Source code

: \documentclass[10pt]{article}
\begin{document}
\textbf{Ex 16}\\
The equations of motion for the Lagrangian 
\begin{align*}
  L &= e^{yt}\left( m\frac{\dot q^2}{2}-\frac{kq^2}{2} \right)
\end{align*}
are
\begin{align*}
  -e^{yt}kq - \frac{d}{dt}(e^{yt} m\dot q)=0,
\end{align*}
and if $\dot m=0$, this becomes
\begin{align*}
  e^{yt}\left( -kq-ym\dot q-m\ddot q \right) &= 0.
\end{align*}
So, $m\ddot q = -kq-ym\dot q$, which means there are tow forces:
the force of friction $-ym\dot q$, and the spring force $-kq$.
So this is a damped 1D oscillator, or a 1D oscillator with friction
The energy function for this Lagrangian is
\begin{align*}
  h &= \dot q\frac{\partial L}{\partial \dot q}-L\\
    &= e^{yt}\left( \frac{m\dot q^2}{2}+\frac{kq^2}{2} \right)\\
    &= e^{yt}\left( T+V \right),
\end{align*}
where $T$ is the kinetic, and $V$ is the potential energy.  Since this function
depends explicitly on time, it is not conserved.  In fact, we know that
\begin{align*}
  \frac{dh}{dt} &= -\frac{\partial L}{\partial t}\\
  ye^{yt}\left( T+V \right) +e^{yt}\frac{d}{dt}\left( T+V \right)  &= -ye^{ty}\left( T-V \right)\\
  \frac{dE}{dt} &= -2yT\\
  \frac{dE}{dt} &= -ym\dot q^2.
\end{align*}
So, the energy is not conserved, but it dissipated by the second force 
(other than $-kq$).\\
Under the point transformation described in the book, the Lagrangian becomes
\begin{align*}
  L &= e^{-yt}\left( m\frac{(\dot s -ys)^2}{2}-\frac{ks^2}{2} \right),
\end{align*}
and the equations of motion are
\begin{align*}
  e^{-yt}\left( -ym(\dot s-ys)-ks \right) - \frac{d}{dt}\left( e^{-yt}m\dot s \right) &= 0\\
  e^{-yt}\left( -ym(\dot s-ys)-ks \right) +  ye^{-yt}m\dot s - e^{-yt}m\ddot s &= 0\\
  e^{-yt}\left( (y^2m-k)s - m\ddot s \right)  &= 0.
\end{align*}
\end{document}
============
=== Exercise directions ===
Print, without any change, the line containing "depends explicitly on" and each line after it to the end of the material.

=== Written answer ===
depends explicitly on time, it is not conserved.  In fact, we know that
\begin{align*}
  \frac{dh}{dt} &= -\frac{\partial L}{\partial t}\\
  ye^{yt}\left( T+V \right) +e^{yt}\frac{d}{dt}\left( T+V \right)  &= -ye^{ty}\left( T-V \right)\\
  \frac{dE}{dt} &= -2yT\\
  \frac{dE}{dt} &= -ym\dot q^2.
\end{align*}
So, the energy is not conserved, but it dissipated by the second force 
(other than $-kq$).\\
Under the point transformation described in the book, the Lagrangian becomes
\begin{align*}
  L &= e^{-yt}\left( m\frac{(\dot s -ys)^2}{2}-\frac{ks^2}{2} \right),
\end{align*}
and the equations of motion are
\begin{align*}
  e^{-yt}\left( -ym(\dot s-ys)-ks \right) - \frac{d}{dt}\left( e^{-yt}m\dot s \right) &= 0\\
  e^{-yt}\left( -ym(\dot s-ys)-ks \right) +  ye^{-yt}m\dot s - e^{-yt}m\ddot s &= 0\\
  e^{-yt}\left( (y^2m-k)s - m\ddot s \right)  &= 0.
\end{align*}
\end{document}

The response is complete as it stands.